(PROVIDED MATERIAL Opens)

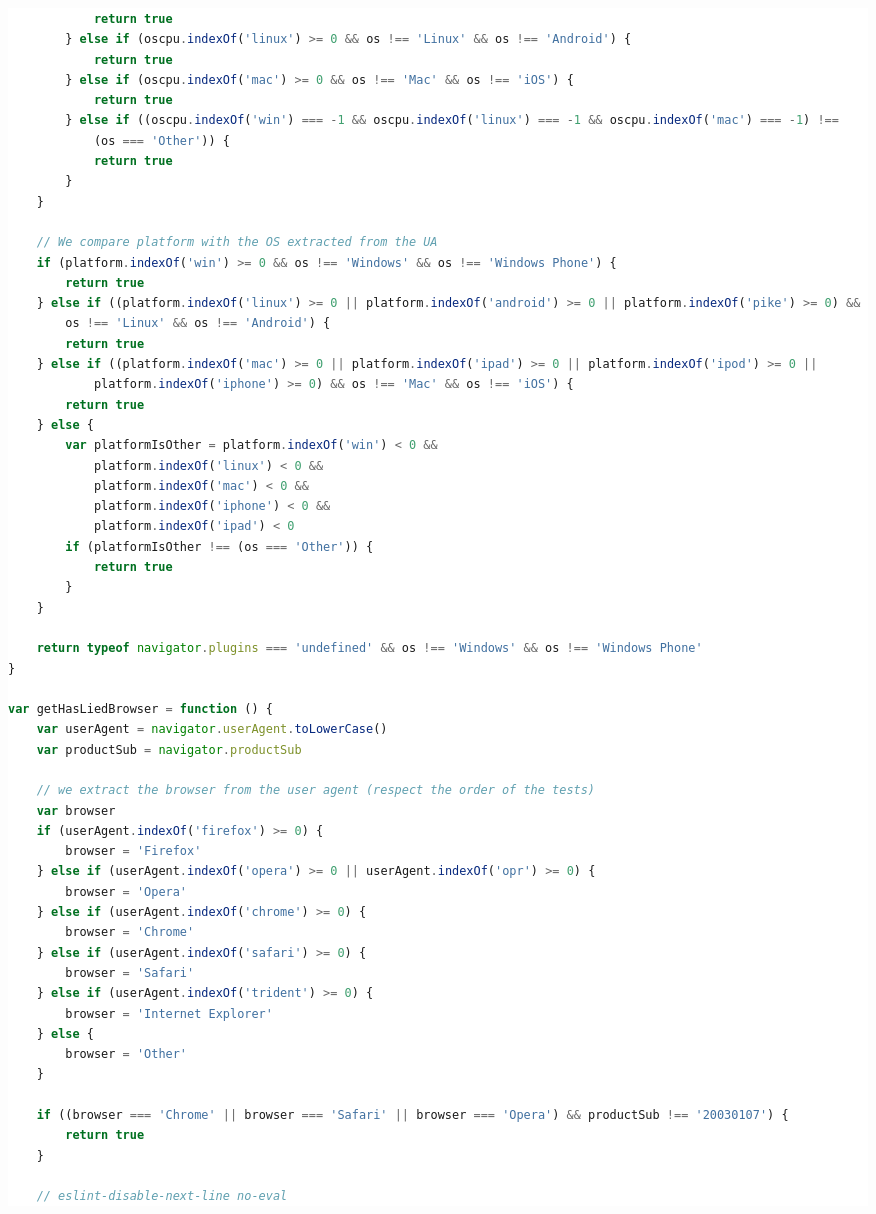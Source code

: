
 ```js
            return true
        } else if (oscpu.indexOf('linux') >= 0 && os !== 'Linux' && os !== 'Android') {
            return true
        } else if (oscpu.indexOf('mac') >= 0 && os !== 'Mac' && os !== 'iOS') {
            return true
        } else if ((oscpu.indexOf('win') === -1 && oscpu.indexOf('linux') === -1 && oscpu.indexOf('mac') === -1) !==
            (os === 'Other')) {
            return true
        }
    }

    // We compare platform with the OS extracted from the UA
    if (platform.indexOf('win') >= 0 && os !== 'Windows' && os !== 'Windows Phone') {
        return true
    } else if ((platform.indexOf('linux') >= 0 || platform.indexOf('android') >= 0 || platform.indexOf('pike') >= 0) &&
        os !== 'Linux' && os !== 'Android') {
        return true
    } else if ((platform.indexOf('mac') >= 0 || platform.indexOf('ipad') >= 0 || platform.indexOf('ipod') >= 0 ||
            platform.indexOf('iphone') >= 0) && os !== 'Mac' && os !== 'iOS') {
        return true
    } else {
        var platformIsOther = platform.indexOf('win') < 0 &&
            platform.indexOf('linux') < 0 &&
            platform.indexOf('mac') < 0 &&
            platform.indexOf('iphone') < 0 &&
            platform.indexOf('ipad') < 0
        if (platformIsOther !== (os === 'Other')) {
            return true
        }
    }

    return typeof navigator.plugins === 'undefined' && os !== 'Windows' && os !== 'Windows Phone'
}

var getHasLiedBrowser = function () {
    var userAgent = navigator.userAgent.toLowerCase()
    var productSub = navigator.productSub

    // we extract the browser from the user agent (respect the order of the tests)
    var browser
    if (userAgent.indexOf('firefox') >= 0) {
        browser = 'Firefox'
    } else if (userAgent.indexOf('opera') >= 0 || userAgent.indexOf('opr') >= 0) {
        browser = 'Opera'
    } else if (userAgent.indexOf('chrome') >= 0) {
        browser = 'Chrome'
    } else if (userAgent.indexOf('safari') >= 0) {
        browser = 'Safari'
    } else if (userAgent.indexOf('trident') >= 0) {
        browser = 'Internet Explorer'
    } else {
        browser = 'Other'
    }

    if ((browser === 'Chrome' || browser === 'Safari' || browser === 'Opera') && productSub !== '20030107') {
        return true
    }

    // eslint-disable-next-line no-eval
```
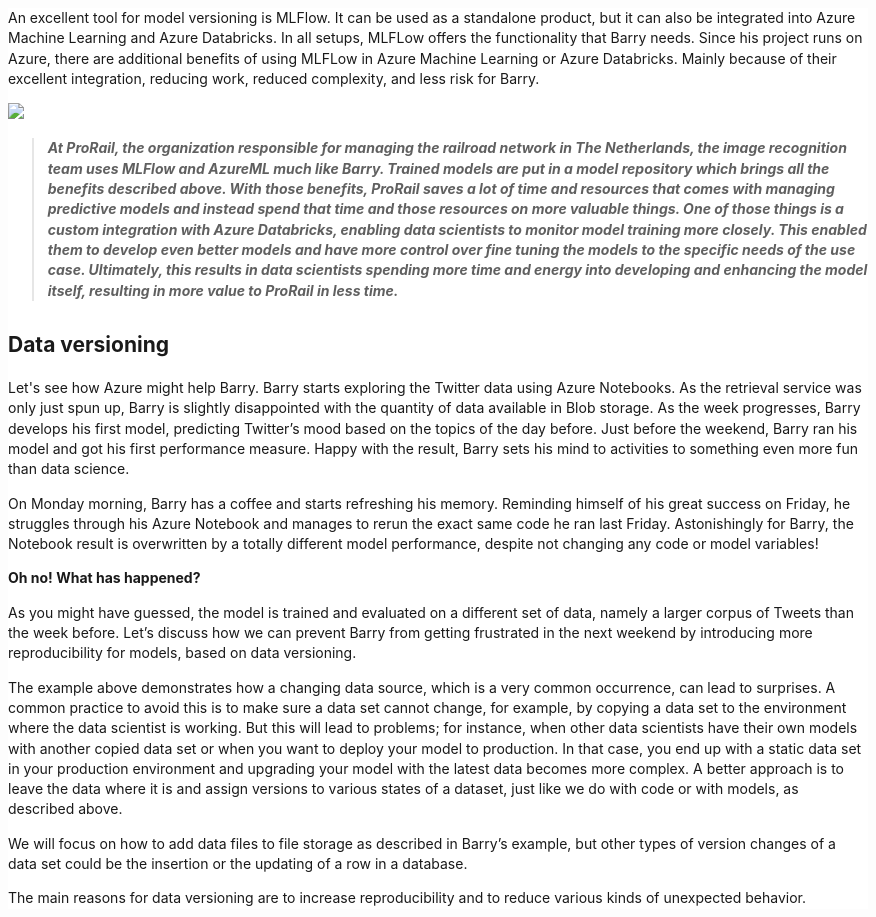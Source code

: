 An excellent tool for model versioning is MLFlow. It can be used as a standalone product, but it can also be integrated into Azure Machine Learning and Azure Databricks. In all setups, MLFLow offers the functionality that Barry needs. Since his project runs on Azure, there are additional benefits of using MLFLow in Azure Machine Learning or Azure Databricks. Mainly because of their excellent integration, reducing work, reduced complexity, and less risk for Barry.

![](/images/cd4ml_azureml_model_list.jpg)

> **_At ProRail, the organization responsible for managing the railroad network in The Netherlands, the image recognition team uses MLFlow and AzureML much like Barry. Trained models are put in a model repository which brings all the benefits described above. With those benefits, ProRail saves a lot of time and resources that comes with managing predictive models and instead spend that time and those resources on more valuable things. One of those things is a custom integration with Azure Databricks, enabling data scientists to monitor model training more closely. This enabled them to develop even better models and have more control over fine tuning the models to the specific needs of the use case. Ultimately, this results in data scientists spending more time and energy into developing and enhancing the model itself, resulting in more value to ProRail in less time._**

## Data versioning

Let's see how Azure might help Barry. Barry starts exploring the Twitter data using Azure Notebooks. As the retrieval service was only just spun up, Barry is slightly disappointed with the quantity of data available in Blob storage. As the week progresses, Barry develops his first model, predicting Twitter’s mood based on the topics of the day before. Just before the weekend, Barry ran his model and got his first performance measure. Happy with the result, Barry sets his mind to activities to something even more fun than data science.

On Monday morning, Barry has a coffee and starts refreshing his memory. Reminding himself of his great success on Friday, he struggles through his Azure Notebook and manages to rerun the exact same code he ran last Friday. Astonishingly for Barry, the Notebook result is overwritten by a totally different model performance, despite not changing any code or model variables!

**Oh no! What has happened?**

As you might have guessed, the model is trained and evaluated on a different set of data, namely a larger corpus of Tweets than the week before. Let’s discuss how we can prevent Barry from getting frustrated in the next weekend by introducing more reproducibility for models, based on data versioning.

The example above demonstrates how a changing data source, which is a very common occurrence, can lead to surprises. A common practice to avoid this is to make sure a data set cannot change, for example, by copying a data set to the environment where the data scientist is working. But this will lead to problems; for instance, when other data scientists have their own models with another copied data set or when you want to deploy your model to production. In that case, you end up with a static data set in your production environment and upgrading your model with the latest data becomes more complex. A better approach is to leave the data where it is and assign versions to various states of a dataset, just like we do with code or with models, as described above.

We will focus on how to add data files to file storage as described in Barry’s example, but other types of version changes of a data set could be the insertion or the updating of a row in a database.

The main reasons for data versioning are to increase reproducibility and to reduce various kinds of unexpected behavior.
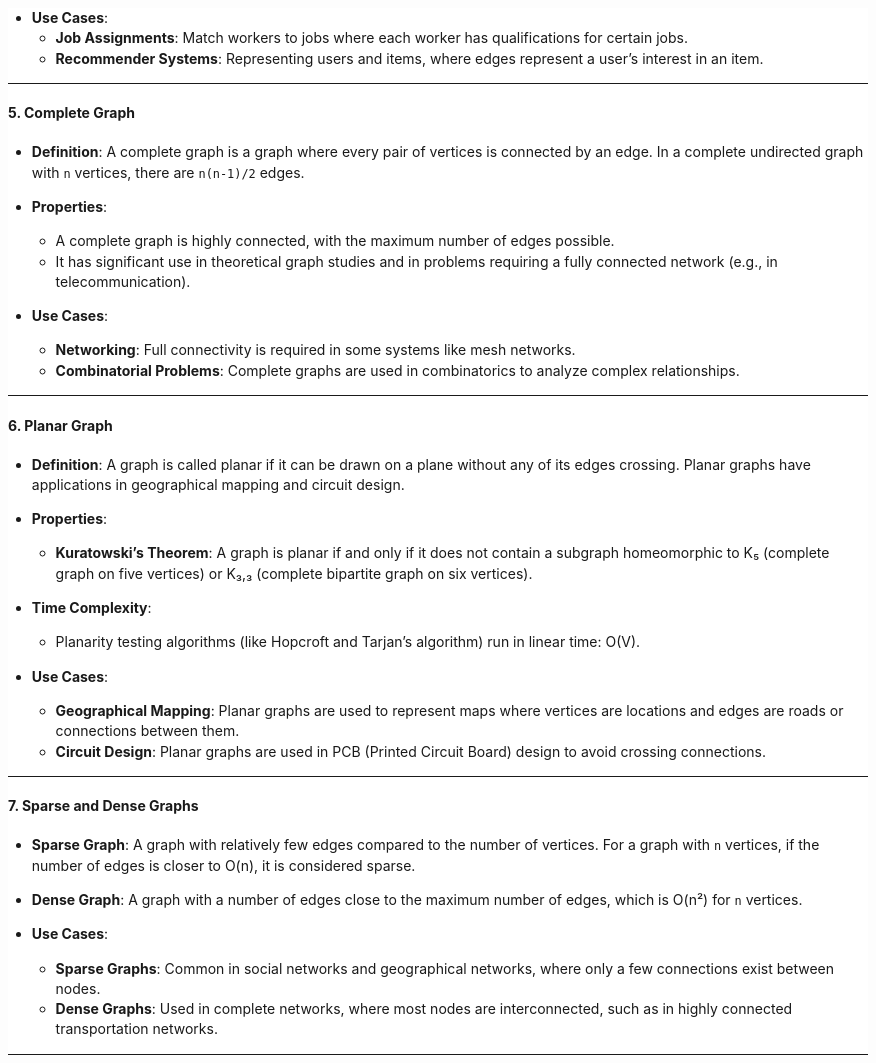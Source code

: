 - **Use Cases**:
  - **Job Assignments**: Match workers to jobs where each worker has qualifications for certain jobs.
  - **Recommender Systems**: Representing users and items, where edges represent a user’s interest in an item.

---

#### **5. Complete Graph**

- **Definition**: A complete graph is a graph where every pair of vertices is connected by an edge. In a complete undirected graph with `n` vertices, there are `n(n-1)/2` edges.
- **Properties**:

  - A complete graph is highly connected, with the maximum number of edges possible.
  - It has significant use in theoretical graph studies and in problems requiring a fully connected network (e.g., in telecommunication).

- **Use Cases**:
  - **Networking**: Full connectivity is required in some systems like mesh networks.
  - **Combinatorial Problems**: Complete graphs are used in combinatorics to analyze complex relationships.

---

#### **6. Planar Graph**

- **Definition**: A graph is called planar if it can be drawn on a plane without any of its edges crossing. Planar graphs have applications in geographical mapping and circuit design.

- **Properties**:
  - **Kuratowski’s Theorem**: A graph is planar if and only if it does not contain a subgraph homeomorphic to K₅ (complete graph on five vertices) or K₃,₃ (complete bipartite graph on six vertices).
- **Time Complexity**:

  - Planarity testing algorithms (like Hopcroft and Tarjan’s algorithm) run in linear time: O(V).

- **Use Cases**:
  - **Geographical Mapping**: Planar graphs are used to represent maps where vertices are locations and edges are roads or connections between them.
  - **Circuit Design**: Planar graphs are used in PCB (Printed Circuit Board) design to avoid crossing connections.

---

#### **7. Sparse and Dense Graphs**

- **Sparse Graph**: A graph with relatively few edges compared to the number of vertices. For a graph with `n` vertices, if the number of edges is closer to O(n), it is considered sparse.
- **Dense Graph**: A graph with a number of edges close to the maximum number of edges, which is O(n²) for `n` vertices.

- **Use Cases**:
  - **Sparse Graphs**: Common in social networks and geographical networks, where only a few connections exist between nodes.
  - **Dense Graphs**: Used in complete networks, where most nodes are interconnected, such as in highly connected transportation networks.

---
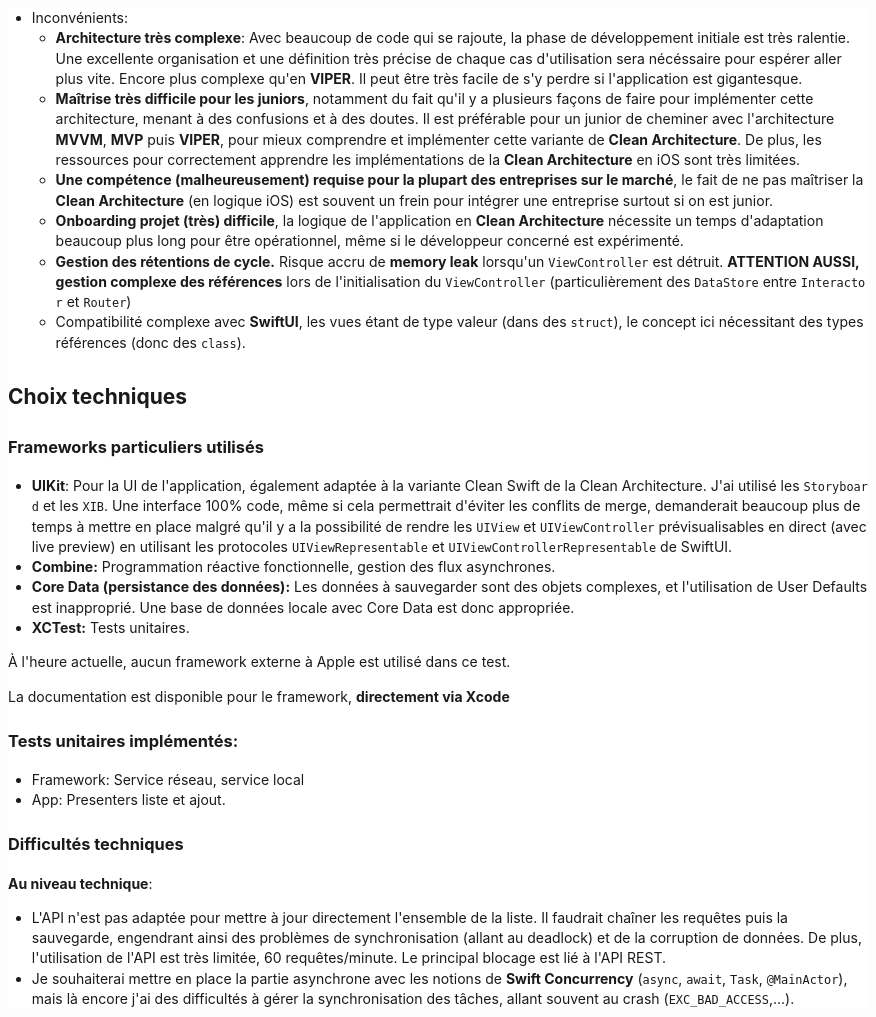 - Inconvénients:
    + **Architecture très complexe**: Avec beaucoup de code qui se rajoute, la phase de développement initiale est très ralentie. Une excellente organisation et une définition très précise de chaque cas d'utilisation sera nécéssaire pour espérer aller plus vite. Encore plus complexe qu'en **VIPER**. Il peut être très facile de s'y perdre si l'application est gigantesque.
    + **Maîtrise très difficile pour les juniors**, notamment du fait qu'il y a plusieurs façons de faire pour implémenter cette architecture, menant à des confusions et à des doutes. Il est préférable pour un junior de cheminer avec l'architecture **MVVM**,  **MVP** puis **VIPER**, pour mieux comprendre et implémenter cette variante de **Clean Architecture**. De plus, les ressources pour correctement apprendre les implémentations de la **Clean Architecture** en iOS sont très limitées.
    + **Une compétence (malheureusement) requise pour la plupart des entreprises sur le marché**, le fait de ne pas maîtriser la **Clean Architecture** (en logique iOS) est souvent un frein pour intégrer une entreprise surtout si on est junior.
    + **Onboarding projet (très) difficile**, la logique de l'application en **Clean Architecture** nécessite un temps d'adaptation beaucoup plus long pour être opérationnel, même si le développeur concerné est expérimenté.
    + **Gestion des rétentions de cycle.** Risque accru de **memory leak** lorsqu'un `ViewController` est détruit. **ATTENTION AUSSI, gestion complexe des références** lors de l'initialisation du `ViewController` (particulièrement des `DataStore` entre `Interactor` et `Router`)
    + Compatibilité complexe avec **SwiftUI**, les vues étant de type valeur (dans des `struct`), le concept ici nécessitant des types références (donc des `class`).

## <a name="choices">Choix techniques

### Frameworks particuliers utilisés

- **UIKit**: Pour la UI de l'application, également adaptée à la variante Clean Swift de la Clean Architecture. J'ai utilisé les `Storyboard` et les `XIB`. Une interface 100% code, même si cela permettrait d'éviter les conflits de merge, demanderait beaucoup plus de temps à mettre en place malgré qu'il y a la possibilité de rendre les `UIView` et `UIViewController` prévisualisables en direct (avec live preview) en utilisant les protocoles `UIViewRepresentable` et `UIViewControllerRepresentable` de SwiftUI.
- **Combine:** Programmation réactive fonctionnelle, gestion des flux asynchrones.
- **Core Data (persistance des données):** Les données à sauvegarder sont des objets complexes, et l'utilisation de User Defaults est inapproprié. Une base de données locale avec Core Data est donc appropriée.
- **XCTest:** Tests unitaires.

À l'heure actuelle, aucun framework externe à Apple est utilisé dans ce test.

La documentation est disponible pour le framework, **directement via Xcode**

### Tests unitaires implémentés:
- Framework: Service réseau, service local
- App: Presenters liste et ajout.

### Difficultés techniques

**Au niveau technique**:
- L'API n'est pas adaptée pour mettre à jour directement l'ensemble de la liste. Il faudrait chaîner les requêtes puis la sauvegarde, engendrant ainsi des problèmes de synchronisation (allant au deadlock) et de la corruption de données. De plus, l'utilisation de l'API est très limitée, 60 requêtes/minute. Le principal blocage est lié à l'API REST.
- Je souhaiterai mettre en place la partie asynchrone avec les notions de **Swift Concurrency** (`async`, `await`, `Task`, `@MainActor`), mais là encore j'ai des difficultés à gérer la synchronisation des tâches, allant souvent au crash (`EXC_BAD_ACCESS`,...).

(PROVIDED MATERIAL Closes)

> **ACTIVITY**: Where a line in the listing above contains "VIPER", copy that line.

> **RESULT OF THIS EXERCISE**:
    + **Architecture très complexe**: Avec beaucoup de code qui se rajoute, la phase de développement initiale est très ralentie. Une excellente organisation et une définition très précise de chaque cas d'utilisation sera nécéssaire pour espérer aller plus vite. Encore plus complexe qu'en **VIPER**. Il peut être très facile de s'y perdre si l'application est gigantesque.
    + **Maîtrise très difficile pour les juniors**, notamment du fait qu'il y a plusieurs façons de faire pour implémenter cette architecture, menant à des confusions et à des doutes. Il est préférable pour un junior de cheminer avec l'architecture **MVVM**,  **MVP** puis **VIPER**, pour mieux comprendre et implémenter cette variante de **Clean Architecture**. De plus, les ressources pour correctement apprendre les implémentations de la **Clean Architecture** en iOS sont très limitées.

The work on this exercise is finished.